Medical errors and quality improvement have continued as key concerns in medicine during the past decade. Quality improvement has also been linked to hoped-for cost containment by eliminating iatrogenic problems. Disruptive conduct has been repeatedly cited as an enemy of quality improvement and a cause of medical errors.

ECRI, an independent agency that assesses health care, wrote in its March 2006 report summarizing data on disruptive physician behavior: It is an unfortunate truth that disruptive practitioner behavior is resulting in compromised patient care in hospitals throughout the country, despite federal and state laws and accrediting agency standards that require facilities to address such behavior. Numerous surveys of health care providers have found that a majority of respondents perceive a strong link between poor patient outcomes and disruptive behavior. Disciplining a disruptive practitioner, especially a physician, can be a difficult task for facilities for a variety of reasons, including their desire to retain revenue generated by a physician or fear of litigation. All health care staff must be held accountable for their behaviors [Ref. 16, p 1].
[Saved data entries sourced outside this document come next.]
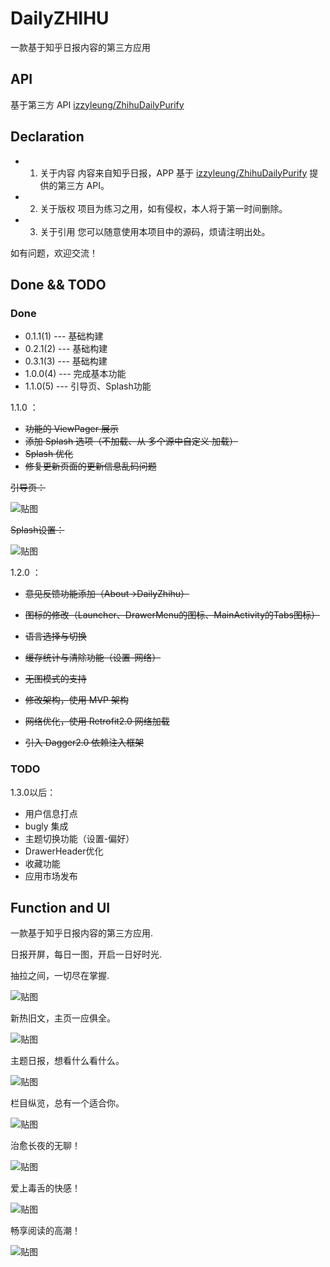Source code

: # DailyZHIHU

一款基于知乎日报内容的第三方应用

## API
基于第三方 API [izzyleung/ZhihuDailyPurify][0]

## Declaration
- 1. 关于内容
内容来自知乎日报，APP 基于 [izzyleung/ZhihuDailyPurify][0] 提供的第三方 API。

- 2. 关于版权
项目为练习之用，如有侵权，本人将于第一时间删除。

- 3. 关于引用
您可以随意使用本项目中的源码，烦请注明出处。

如有问题，欢迎交流！

## Done && TODO
### Done
- 0.1.1(1) --- 基础构建
- 0.2.1(2) --- 基础构建
- 0.3.1(3) --- 基础构建
- 1.0.0(4) --- 完成基本功能
- 1.1.0(5) --- 引导页、Splash功能

1.1.0 ：
- ~~功能的 ViewPager 展示~~
- ~~添加 Splash 选项（不加载、从 多个源中自定义 加载）~~
- ~~Splash 优化~~
- ~~修复更新页面的更新信息乱码问题~~

~~引导页：~~

![贴图][1]

~~Splash设置：~~

![贴图][2]

1.2.0 ：
- ~~意见反馈功能添加（About->DailyZhihu）~~
- ~~图标的修改（Launcher、DrawerMenu的图标、MainActivity的Tabs图标）~~
- ~~语言选择与切换~~
- ~~缓存统计与清除功能（设置-网络）~~
- ~~无图模式的支持~~

- ~~修改架构，使用 MVP 架构~~
- ~~网络优化，使用 Retrofit2.0 网络加载~~
- ~~引入 Dagger2.0 依赖注入框架~~

### TODO

1.3.0以后：
- 用户信息打点
- bugly 集成
- 主题切换功能（设置-偏好）
- DrawerHeader优化
- 收藏功能
- 应用市场发布

## Function and UI
一款基于知乎日报内容的第三方应用.

日报开屏，每日一图，开启一日好时光.

抽拉之间，一切尽在掌握.

![贴图][3]

新热旧文，主页一应俱全。

![贴图][4]

主题日报，想看什么看什么。

![贴图][5]

栏目纵览，总有一个适合你。

![贴图][6]

治愈长夜的无聊！

![贴图][7]

爱上毒舌的快感！

![贴图][8]

畅享阅读的高潮！

![贴图][9]

[0]: https://github.com/izzyleung/ZhihuDailyPurify/wiki/%E7%9F%A5%E4%B9%8E%E6%97%A5%E6%8A%A5-API-%E5%88%86%E6%9E%90
[1]: ./screenshot/v1.2.0/group-guide.png
[2]: ./screenshot/v1.2.0/group-image-splash.png
[3]: ./screenshot/v1.2.0/group-overall-intro.png
[4]: ./screenshot/v1.2.0/group-main.png
[5]: ./screenshot/v1.2.0/group-topic.png
[6]: ./screenshot/v1.2.0/group-column.png
[7]: ./screenshot/v0.2.x/11.png
[8]: ./screenshot/v1.2.0/group-comment.png
[9]: ./screenshot/v0.2.x/14.png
In July 2008, The Joint Commission stated, in “Behaviors that Undermine a Culture of Safety”: Intimidating and disruptive behaviors can foster medical errors, contribute to poor patient satisfaction and to preventable adverse outcomes, increase the cost of care, and cause qualified clinicians, administrators and managers to seek new positions in more professional environments. Safety and quality of patient care is dependent on teamwork, communication, and a collaborative work environment. To assure quality and to promote a culture of safety, health care organizations must address the problem of behaviors that threaten the performance of the health care team [Ref. 17, p 3].

Physicians who in decades past practiced as individual sovereigns of health care and who, to a large degree, had immunity from behavioral oversight are now mandated to be civil collaborators in a large interprofessional team.

Frequency

Unlike the prevalence of alleged and adjudicated medical malpractice, there are no data on the frequency of complaints to all health care agencies and which clinicians have required peer review investigation and adjudication. However, statistics on allegations, investigations, and adjudications are available from the different state boards.18

In keeping with the mission of protecting the public, boards have been sensitive to the rates of recidivism of physicians when considering the severity of sanctions and the intensity of monitoring requirements. Grant and Alford19 examined the Federation of State Medical Board data concerning sanctions for 1994 to 1998 (Period A) and 1999 to 2002 (Period B) to assess the rates of recidivism. They demonstrated that less than one percent of physicians who had not been sanctioned during the earlier period subsequently received any type of sanction in the later period.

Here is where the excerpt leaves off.